Robô da Vale: equipamentos usados para mapeamento de dutos e galerias (Divulgação/Divulgação)

Robô da Vale: equipamentos usados para mapeamento de dutos e galerias (Divulgação/Divulgação)

Marcus Lopes
Marcus Lopes

Jornalista colaborador

Publicado em 5 de outubro de 2023 às 06h00.

Há cerca de três anos, para cada pacote de açúcar produzido e embalado pela Uisa, uma das maiores biorrefinarias do país, eram ensacados cerca de 11 gramas a mais do produto, excedente equivalente a pouco mais de uma colher de sopa.
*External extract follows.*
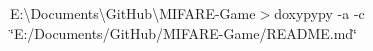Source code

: E\+:\textbackslash{}\+Documents\textbackslash{}\+Git\+Hub\textbackslash{}\+M\+I\+F\+A\+RE-\/Game$>$doxypypy -\/a -\/c \char`\"{}\+E\+:/\+Documents/\+Git\+Hub/\+M\+I\+F\+A\+R\+E-\/\+Game/\+R\+E\+A\+D\+M\+E.\+md\char`\"{}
Graças a um sistema que combina inteligência artificial e dosador gravimétrico, que gera mais precisão na pesagem, hoje são apenas 2 ou 3 gramas a mais por pacote, somente como margem de segurança.

Depois que o sistema foi instalado na linha de produção da usina, foram economizados, no total, 520 toneladas de açúcar e 1,470 milhão de reais para os cofres da companhia, números referentes apenas à safra de 2022.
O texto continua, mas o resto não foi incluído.